More than 2,000 workers at plants in California and Connecticut that bottle Coca-Cola products went on strike Monday, just before the start of the summer season that is so important to the soft drink industry.

The workers, mostly production workers and delivery drivers, were in contract negotiations with Coca-Cola Enterprises Inc., the world’s largest beverage bottler with 46 plants across the U.S. The workers walked out over the company’s proposal that they pay more for health benefits.

Chris Roos, the leader of Teamsters Local 1035 in East Hartford, Conn., said the strike was planned the week before Memorial Day to pressure the company to negotiate or jeopardize summer sales.

“Within a day or two, you probably won’t see too much Coke on the shelves,” he said.

Despite the strike, the Connecticut plant was still running Monday. Asked if the strike would disrupt summer Coke deliveries, company spokesman Bob Lanz said, “absolutely not.”

Union leaders say the workers have been arguing with management over health care costs since last fall. The bottling company has regional, not national, contracts with workers, which is why the strike was only in the two bottling plants. The two strikes are over separate contracts.
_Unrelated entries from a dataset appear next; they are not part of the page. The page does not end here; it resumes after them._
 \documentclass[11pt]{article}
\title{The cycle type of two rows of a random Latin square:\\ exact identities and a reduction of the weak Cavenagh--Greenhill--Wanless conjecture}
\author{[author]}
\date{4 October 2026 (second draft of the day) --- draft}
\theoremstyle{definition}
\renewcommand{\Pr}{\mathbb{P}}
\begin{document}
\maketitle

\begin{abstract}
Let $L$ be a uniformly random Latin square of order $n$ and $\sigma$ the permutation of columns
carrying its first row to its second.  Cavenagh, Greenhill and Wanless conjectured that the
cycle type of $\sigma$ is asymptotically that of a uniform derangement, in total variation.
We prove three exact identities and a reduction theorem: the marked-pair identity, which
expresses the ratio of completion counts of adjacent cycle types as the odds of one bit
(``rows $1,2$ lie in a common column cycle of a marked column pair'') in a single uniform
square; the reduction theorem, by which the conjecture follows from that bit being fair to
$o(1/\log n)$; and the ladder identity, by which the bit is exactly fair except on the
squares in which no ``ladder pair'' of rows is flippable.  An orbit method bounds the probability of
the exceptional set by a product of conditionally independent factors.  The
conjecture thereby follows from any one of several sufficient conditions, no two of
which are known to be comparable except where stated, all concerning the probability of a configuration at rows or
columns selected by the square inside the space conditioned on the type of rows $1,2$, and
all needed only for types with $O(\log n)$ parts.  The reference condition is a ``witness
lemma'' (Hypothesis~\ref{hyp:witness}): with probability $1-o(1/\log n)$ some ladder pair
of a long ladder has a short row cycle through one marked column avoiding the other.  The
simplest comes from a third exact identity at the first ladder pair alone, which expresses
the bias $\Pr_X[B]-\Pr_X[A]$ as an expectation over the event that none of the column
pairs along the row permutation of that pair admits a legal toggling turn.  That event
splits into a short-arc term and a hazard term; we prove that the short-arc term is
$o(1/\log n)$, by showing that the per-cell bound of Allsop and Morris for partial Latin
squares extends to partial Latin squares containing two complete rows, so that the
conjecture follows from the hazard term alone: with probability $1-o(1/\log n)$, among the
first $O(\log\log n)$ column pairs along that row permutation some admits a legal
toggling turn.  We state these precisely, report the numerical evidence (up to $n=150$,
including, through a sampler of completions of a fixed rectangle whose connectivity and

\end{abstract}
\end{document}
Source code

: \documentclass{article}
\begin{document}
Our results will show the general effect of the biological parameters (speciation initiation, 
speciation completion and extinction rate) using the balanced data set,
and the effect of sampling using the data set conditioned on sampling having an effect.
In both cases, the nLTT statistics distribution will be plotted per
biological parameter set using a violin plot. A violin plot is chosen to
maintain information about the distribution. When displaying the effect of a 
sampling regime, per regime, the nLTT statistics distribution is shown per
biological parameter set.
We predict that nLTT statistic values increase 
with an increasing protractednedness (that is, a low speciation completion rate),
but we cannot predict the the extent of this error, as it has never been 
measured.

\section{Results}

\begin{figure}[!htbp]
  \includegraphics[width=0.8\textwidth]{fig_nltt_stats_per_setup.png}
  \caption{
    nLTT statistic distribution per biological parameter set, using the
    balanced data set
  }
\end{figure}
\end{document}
David White of Teamsters Brewery & Soft Drink Conference said the 400 striking workers in Connecticut and 1,700 striking workers in Los Angeles were especially upset about health care plans for executives that White called “lavish.”

The workers, who are paid $15 to $20 an hour on average, can’t afford higher health care costs, White said.

“These are folks that live paycheck to paycheck, many of them. They’re not well-to-do people. And you have the company giving out huge consulting contracts and lifetime health care coverage for departing executives and that doesn’t seem to bother them,” White said.

Company spokesman Lanz said the contract was fair and wouldn’t raise health care costs for workers.

“We don’t know why they’re striking,” he said. “We offered them a very, very competitive contract.”

White, the Teamsters spokesman, said he knew of no other bottling plants where union members were considering a strike. The last strike for the bottler was a 20-day walkout last summer at a plant in San Diego, also over health benefits, White said.

John Sicher, editor of Beverage Digest magazine, said he doubted the strikes would have immediate impact on the bottler.

“Every strike creates some disruption, but as of now the plants are still running,” he said. “They’re the biggest Coke bottler, and they have a pretty fair amount of experience with this kind of situation.”

Coca-Cola Enterprises is a separate company from The Coca-Cola Co., but it produces 80 percent of Coca-Cola bottles and cans in North America. Bottlers buy concentrate from the Coca-Cola Co. and also contribute money for marketing the product.

Coca-Cola Co. owns a stake of roughly 37 percent in Coca-Cola Enterprises, which employs 74,000 people in 46 states.